*Task description*:
Below are some records. Output the lines from the first one through the line that holds "have very luxurious", exactly as written, with no pictures.

*The data*:

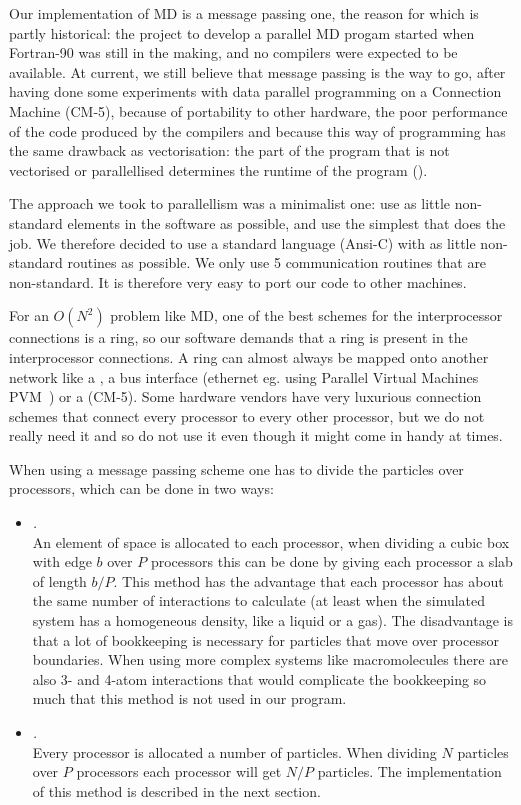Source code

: Our implementation of MD is a message passing one, the reason for which
is partly historical: the project to develop a parallel MD progam started
when Fortran-90 was still in the making, and no compilers were
expected to be available. 
At current, we still believe that message passing is the way
to go, after having done some experiments with data parallel programming on a
Connection Machine (CM-5), because of portability to other hardware,
the poor performance of the code produced by the compilers 
and because this way of programming
has the same drawback as vectorisation: the part of the program that is
not vectorised or parallellised determines the runtime of the program
().

The approach we took to parallellism was a minimalist one: use as little
non-standard elements in the software as possible, and use the
simplest  that does the job. We therefore 
decided to use a standard language (Ansi-C) with as little non-standard
routines as possible. We only use 5 communication routines that are
non-standard. It is therefore very easy to port our code to other machines.

For an $O(N^2)$ problem like MD, one of the best schemes for the 
interprocessor connections is a ring, so our software demands that
a ring is present in the interprocessor connections. A ring can 
almost always be mapped onto another network like a , a bus
interface (ethernet eg. using Parallel Virtual Machines PVM~\cite{pvm3})
or a  (CM-5). Some hardware vendors
have very luxurious connection schemes that connect every processor
to every other processor, but we do not really need it and so do not use
it even though it might come in handy at times.

When using a message passing scheme one has to divide the particles 
over processors, which can be done in two ways:
\begin{itemize}
\item	{\em {}.}\\
	An element of space is allocated to each processor, when dividing
	a cubic box with edge $b$ over $P$ processors this can be done 
	by giving
	each processor a slab of length $b/P$. This method 
	has the advantage
	that each processor has about the same number of interactions
	to calculate (at least when the simulated system has a homogeneous
	density, like a liquid or a gas). The disadvantage is that a lot of
	bookkeeping is necessary for particles that move over processor
	boundaries. When using more complex systems like macromolecules there
	are also 3- and 4-atom interactions that would 
	complicate the bookkeeping so much that this method is not used
	in our program.
\item	{\em {}.}\\
	Every processor is allocated a number of particles. When
	dividing $N$ particles over $P$ processors each processor will
	get $N/P$ particles. The implementation of this method
	is described in the next section.
\end{itemize}

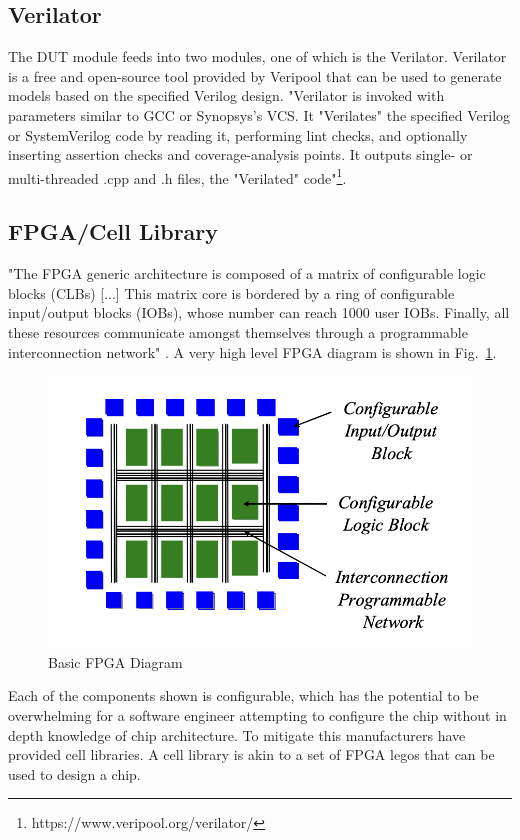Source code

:\documentclass[conference]{IEEEtran}
\begin{document}
\subsection{Verilator}
The DUT module feeds into two modules, one of which is the Verilator. Verilator is a free and open-source tool provided by Veripool that can be used to generate models based on the specified Verilog design. "Verilator is invoked with parameters similar to GCC or Synopsys's VCS. It "Verilates" the specified Verilog or SystemVerilog code by reading it, performing lint checks, and optionally inserting assertion checks and coverage-analysis points. It outputs single- or multi-threaded .cpp and .h files, the "Verilated" code"\footnote{https://www.veripool.org/verilator/}.

\subsection{FPGA/Cell Library}
"The FPGA generic architecture is composed of a matrix of configurable logic blocks (CLBs) [...] This matrix core is bordered by a ring of configurable input/output blocks (IOBs), whose number can reach 1000 user IOBs. Finally, all these resources communicate amongst themselves through a programmable interconnection network" \cite{b4}. A very high level FPGA diagram is shown in Fig.~\ref{fpga}.

\begin{figure}[htbp]
\centerline{\includegraphics[width=\linewidth]{./images/fpga.png}}
\caption{Basic FPGA Diagram \cite{b4}}
\label{fpga}
\end{figure}

Each of the components shown is configurable, which has the potential to be overwhelming for a software engineer attempting to configure the chip without in depth knowledge of chip architecture. To mitigate this \cite{b4} manufacturers have provided cell libraries. A cell library is akin to a set of FPGA legos that can be used to design a chip.
\end{document}
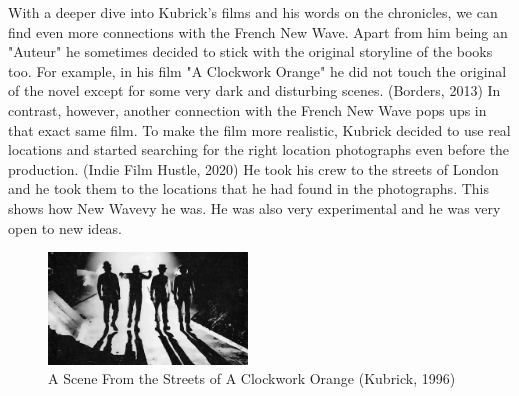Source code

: \documentclass[12pt]{article}
\begin{document}
\par
With a deeper dive into Kubrick's films and his words on the chronicles, we can find even more connections with the French New Wave.
Apart from him being an "Auteur" he sometimes decided to stick with the original storyline of the books too.
For example, in his film "A Clockwork Orange" he did not touch the original of the novel except for some very dark and
disturbing scenes. (Borders, 2013) In contrast, however, another connection with the French New Wave pops ups in that exact same film.
To make the film more realistic, Kubrick decided to use real locations and started searching for the right location photographs even before the production.
(Indie Film Hustle, 2020) He took his crew to the streets of London and he took them to the locations that he had found in the photographs.
This shows how New Wavevy he was. He was also very experimental and he was very open to new ideas.
\\

\begin{figure}[h]
        \begin{center}
                \includegraphics[width=200px]{clockorange}
                \caption{A Scene From the Streets of A Clockwork Orange (Kubrick, 1996)}
        \end{center}
\end{figure}

\FloatBarrier
\end{document}
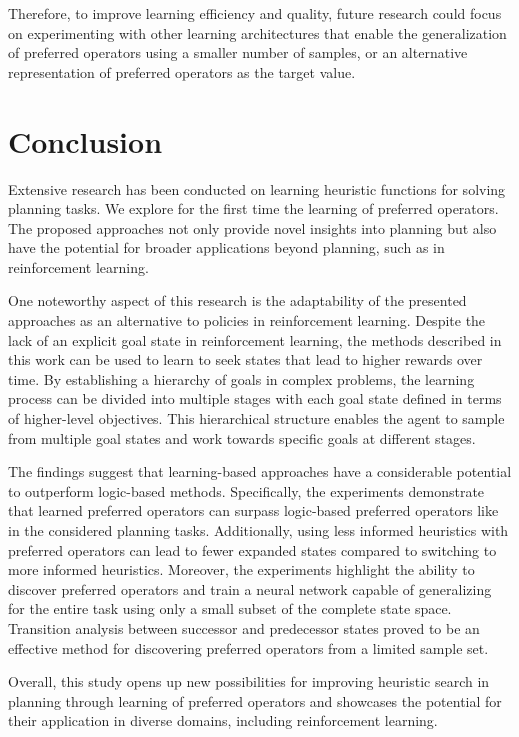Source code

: \documentclass[ppgc,diss,english]{iiufrgs}
\begin{document}
Therefore, to improve learning efficiency and quality, future research could focus on experimenting with other learning architectures that enable the generalization of preferred operators using a smaller number of samples, or an alternative representation of preferred operators as the target value.

\chapter{Conclusion}
\label{cha:conclusion}
Extensive research has been conducted on learning heuristic functions for solving planning tasks. We explore for the first time the learning of preferred operators. The proposed approaches not only provide novel insights into planning but also have the potential for broader applications beyond planning, such as in reinforcement learning.

One noteworthy aspect of this research is the adaptability of the presented approaches as an alternative to policies in reinforcement learning. Despite the lack of an explicit goal state in reinforcement learning, the methods described in this work can be used to learn to seek states that lead to higher rewards over time. By establishing a hierarchy of goals in complex problems, the learning process can be divided into multiple stages with each goal state defined in terms of higher-level objectives. This hierarchical structure enables the agent to sample from multiple goal states and work towards specific goals at different stages.

The findings suggest that learning-based approaches have a considerable potential to outperform logic-based methods. Specifically, the experiments demonstrate that learned preferred operators can surpass logic-based preferred operators like \poff in the considered planning tasks. Additionally, using less informed heuristics with preferred operators can lead to fewer expanded states compared to switching to more informed heuristics. Moreover, the experiments highlight the ability to discover preferred operators and train a neural network capable of generalizing for the entire task using only a small subset of the complete state space. Transition analysis between successor and predecessor states proved to be an effective method for discovering preferred operators from a limited sample set.

Overall, this study opens up new possibilities for improving heuristic search in planning through learning of preferred operators and showcases the potential for their application in diverse domains, including reinforcement learning.
\end{document}

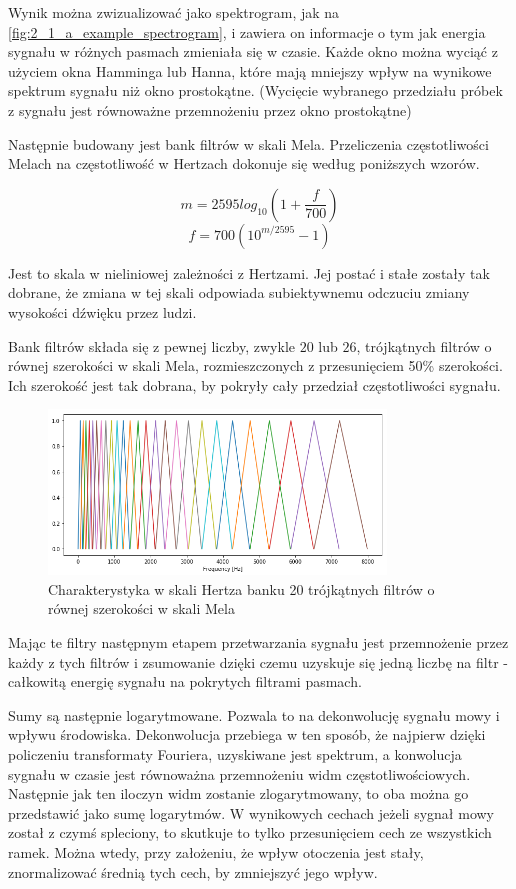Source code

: Wynik  można zwizualizować jako spektrogram, jak na \ref{fig:2_1_a_example_spectrogram}, 
i zawiera on informacje o tym jak energia sygnału w różnych pasmach zmieniała się w czasie. 
Każde okno można wyciąć z użyciem okna Hamminga lub Hanna, które mają mniejszy wpływ
na wynikowe spektrum sygnału niż okno prostokątne. (Wycięcie wybranego przedziału próbek
z sygnału jest równoważne przemnożeniu przez okno prostokątne)

Następnie budowany jest bank filtrów w skali Mela. Przeliczenia częstotliwości Melach na
częstotliwość w Hertzach dokonuje się według poniższych wzorów. 

$$m = 2595 log_{10}(1 + \frac{f}{700})$$
$$f = 700 (10^{m/2595} - 1)$$

Jest to skala w nieliniowej zależności z Hertzami. Jej postać i stałe zostały tak dobrane,
że zmiana w tej skali odpowiada subiektywnemu odczuciu zmiany wysokości dźwięku przez ludzi.

Bank filtrów składa się z pewnej liczby, zwykle $20$ lub $26$, trójkątnych filtrów o równej
szerokości w skali Mela, rozmieszczonych z przesunięciem 50\% szerokości. Ich szerokość
jest tak dobrana, by pokryły cały przedział częstotliwości sygnału.

\begin{figure}[H]
    \centering
    \includegraphics[width=0.8\textwidth]{images/2_1_d_mel_filters}
    \caption{Charakterystyka w skali Hertza banku 20 trójkątnych filtrów o równej szerokości w skali Mela}
    \label{fig:2_1_d_mel_filters}
\end{figure}

Mając te filtry następnym etapem przetwarzania sygnału jest przemnożenie przez każdy z tych filtrów i zsumowanie 
dzięki czemu uzyskuje się jedną liczbę na filtr - całkowitą energię sygnału na pokrytych filtrami pasmach.

Sumy są następnie logarytmowane. Pozwala to na dekonwolucję sygnału mowy i wpływu środowiska. 
Dekonwolucja przebiega w ten sposób, że najpierw dzięki policzeniu transformaty Fouriera,
uzyskiwane jest spektrum, a konwolucja sygnału w czasie jest równoważna przemnożeniu widm częstotliwościowych.
Następnie jak ten iloczyn widm zostanie zlogarytmowany, to oba można go przedstawić jako sumę logarytmów.
W wynikowych cechach jeżeli sygnał mowy został z czymś spleciony, to skutkuje to tylko przesunięciem cech
ze wszystkich ramek. Można wtedy, przy założeniu, że wpływ otoczenia jest stały, znormalizować średnią tych cech, 
by zmniejszyć jego wpływ.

*Response box*:
Source code

: Our implementation of MD is a message passing one, the reason for which
is partly historical: the project to develop a parallel MD progam started
when Fortran-90 was still in the making, and no compilers were
expected to be available. 
At current, we still believe that message passing is the way
to go, after having done some experiments with data parallel programming on a
Connection Machine (CM-5), because of portability to other hardware,
the poor performance of the code produced by the compilers 
and because this way of programming
has the same drawback as vectorisation: the part of the program that is
not vectorised or parallellised determines the runtime of the program
().

The approach we took to parallellism was a minimalist one: use as little
non-standard elements in the software as possible, and use the
simplest  that does the job. We therefore 
decided to use a standard language (Ansi-C) with as little non-standard
routines as possible. We only use 5 communication routines that are
non-standard. It is therefore very easy to port our code to other machines.

For an $O(N^2)$ problem like MD, one of the best schemes for the 
interprocessor connections is a ring, so our software demands that
a ring is present in the interprocessor connections. A ring can 
almost always be mapped onto another network like a , a bus
interface (ethernet eg. using Parallel Virtual Machines PVM~\cite{pvm3})
or a  (CM-5). Some hardware vendors
have very luxurious connection schemes that connect every processor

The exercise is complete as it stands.